Menopause can cause a variety of physical and mental symptoms.

“Hot flashes and night sweats can keep you from sleeping well, which can cause problems in your thinking and memory, your mood, even a lack of interest in sex,” says Judi Chervenak, MD, associate clinical professor of reproductive endocrinology at Montefiore Medical Center in New York. 

Menopause affects women in different ways. You may notice only a change in the pattern of your periods and have few bothersome symptoms, you may feel more energetic, or it could be a difficult time, as your body chemistry changes.
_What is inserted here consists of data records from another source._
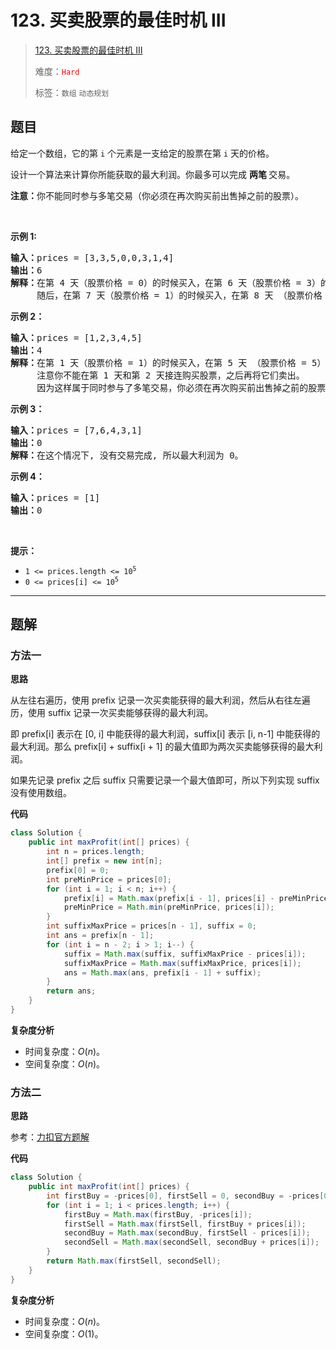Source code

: # 123. 买卖股票的最佳时机 III

> [123. 买卖股票的最佳时机 III](https://leetcode.cn/problems/best-time-to-buy-and-sell-stock-iii/)
>
> 难度：<font color=red>`Hard`</font>
>
> 标签：`数组` `动态规划`

## 题目

<p>给定一个数组，它的第<em> </em><code>i</code> 个元素是一支给定的股票在第 <code>i</code><em> </em>天的价格。</p>

<p>设计一个算法来计算你所能获取的最大利润。你最多可以完成 <strong>两笔 </strong>交易。</p>

<p><strong>注意：</strong>你不能同时参与多笔交易（你必须在再次购买前出售掉之前的股票）。</p>

<p> </p>

<p><strong>示例 1:</strong></p>

<pre>
<strong>输入：</strong>prices = [3,3,5,0,0,3,1,4]
<strong>输出：</strong>6
<strong>解释：</strong>在第 4 天（股票价格 = 0）的时候买入，在第 6 天（股票价格 = 3）的时候卖出，这笔交易所能获得利润 = 3-0 = 3 。
     随后，在第 7 天（股票价格 = 1）的时候买入，在第 8 天 （股票价格 = 4）的时候卖出，这笔交易所能获得利润 = 4-1 = 3 。</pre>

<p><strong>示例 2：</strong></p>

<pre>
<strong>输入：</strong>prices = [1,2,3,4,5]
<strong>输出：</strong>4
<strong>解释：</strong>在第 1 天（股票价格 = 1）的时候买入，在第 5 天 （股票价格 = 5）的时候卖出, 这笔交易所能获得利润 = 5-1 = 4 。   
     注意你不能在第 1 天和第 2 天接连购买股票，之后再将它们卖出。   
     因为这样属于同时参与了多笔交易，你必须在再次购买前出售掉之前的股票。
</pre>

<p><strong>示例 3：</strong></p>

<pre>
<strong>输入：</strong>prices = [7,6,4,3,1] 
<strong>输出：</strong>0 
<strong>解释：</strong>在这个情况下, 没有交易完成, 所以最大利润为 0。</pre>

<p><strong>示例 4：</strong></p>

<pre>
<strong>输入：</strong>prices = [1]
<strong>输出：</strong>0
</pre>

<p> </p>

<p><strong>提示：</strong></p>

<ul>
	<li><code>1 <= prices.length <= 10<sup>5</sup></code></li>
	<li><code>0 <= prices[i] <= 10<sup>5</sup></code></li>
</ul>


--------------------

## 题解

### 方法一

**思路**

从左往右遍历，使用 prefix 记录一次买卖能获得的最大利润，然后从右往左遍历，使用 suffix 记录一次买卖能够获得的最大利润。

即 prefix[i] 表示在 [0, i] 中能获得的最大利润，suffix[i] 表示 [i, n-1] 中能获得的最大利润。那么 prefix[i] + suffix[i + 1] 的最大值即为两次买卖能够获得的最大利润。

如果先记录 prefix 之后 suffix 只需要记录一个最大值即可，所以下列实现 suffix 没有使用数组。

**代码**

```java
class Solution {
    public int maxProfit(int[] prices) {
        int n = prices.length;
        int[] prefix = new int[n];
        prefix[0] = 0;
        int preMinPrice = prices[0];
        for (int i = 1; i < n; i++) {
            prefix[i] = Math.max(prefix[i - 1], prices[i] - preMinPrice);
            preMinPrice = Math.min(preMinPrice, prices[i]);
        }
        int suffixMaxPrice = prices[n - 1], suffix = 0;
        int ans = prefix[n - 1];
        for (int i = n - 2; i > 1; i--) {
            suffix = Math.max(suffix, suffixMaxPrice - prices[i]);
            suffixMaxPrice = Math.max(suffixMaxPrice, prices[i]);
            ans = Math.max(ans, prefix[i - 1] + suffix);
        }
        return ans;
    }
}
```

**复杂度分析**

- 时间复杂度：$O(n)$。
- 空间复杂度：$O(n)$。

### 方法二

**思路**

参考：[力扣官方题解](https://leetcode.cn/problems/best-time-to-buy-and-sell-stock-iii/solutions/552695/mai-mai-gu-piao-de-zui-jia-shi-ji-iii-by-wrnt/)

**代码**

```java
class Solution {
    public int maxProfit(int[] prices) {
        int firstBuy = -prices[0], firstSell = 0, secondBuy = -prices[0], secondSell = 0;
        for (int i = 1; i < prices.length; i++) {
            firstBuy = Math.max(firstBuy, -prices[i]);
            firstSell = Math.max(firstSell, firstBuy + prices[i]);
            secondBuy = Math.max(secondBuy, firstSell - prices[i]);
            secondSell = Math.max(secondSell, secondBuy + prices[i]);
        }
        return Math.max(firstSell, secondSell);
    }
}
```

**复杂度分析**

- 时间复杂度：$O(n)$。
- 空间复杂度：$O(1)$。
Menopause typically begins after age 45, but symptoms can begin years before periods cease and last, in varying degrees, for months or years. The reproductive hormones estrogen, progesterone and testosterone fluctuate from very high to very low, which can cause irritability, anxiety and depression, Serotonin and dopamine, the “feel-good” brain chemicals, also decline with age.
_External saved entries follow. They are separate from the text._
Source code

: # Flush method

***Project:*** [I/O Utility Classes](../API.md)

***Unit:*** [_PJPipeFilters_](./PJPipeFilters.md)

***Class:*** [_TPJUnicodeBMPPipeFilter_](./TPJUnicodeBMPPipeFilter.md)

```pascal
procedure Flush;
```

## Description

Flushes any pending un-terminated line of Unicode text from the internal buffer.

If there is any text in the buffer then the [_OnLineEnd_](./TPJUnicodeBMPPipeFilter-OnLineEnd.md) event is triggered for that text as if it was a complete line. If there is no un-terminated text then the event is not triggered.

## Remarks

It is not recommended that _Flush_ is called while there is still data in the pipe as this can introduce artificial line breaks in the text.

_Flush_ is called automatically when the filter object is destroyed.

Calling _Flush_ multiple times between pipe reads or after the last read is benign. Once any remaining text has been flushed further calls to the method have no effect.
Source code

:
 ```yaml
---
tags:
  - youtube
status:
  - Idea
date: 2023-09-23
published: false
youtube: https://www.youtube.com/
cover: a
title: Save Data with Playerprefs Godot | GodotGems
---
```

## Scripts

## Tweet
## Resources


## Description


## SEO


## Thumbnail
“Keeping a symptom diary to record the symptoms you’re having, what makes them worse, what makes them better,” Dr. Chervenak says, “can be very empowering. It will also provide information to share with your health care provider.” 

The hormonal changes of menopause can affect the way you feel and think, but, around this time, many women are experiencing significant life changes. They may be adjusting to an empty nest as children go out on their own, they may be moving to a new residence, experiencing changes in the marriage, even divorcing. Many women begin to take on caretaking roles with aging parents at this time. These changes can add to emotional upheavals.

If you’ve had mood swings with PMS, you’re more likely to have them with menopause. You may be at risk of major depression if you’ve been depressed before or have a family history of depression.

Treatments for menopause symptoms
Therapies for severe symptoms include antidepressants or anti-anxiety medications or hormone therapy, sometimes in combination. If your doctor recommends hormone therapy for severe physical symptoms, your sleep and mood symptoms will improve too. Hormone therapy, typically estrogen combined with progestin, carries some health risks for some women and is not prescribed for mild symptoms or for long-term use. You and your doctor should carefully weigh the risks and benefits.

 

 

 

Smiling womanWorking with a therapist, cognitive behavioral therapy can help you cope with life stressors.

Some women choose herbal and nutritional remedies that may mimic estrogen, such as soy products, black cohosh and valerian root. They sometimes seem to help, but their effectiveness and safety have not been proven. Discuss their use with your doctor.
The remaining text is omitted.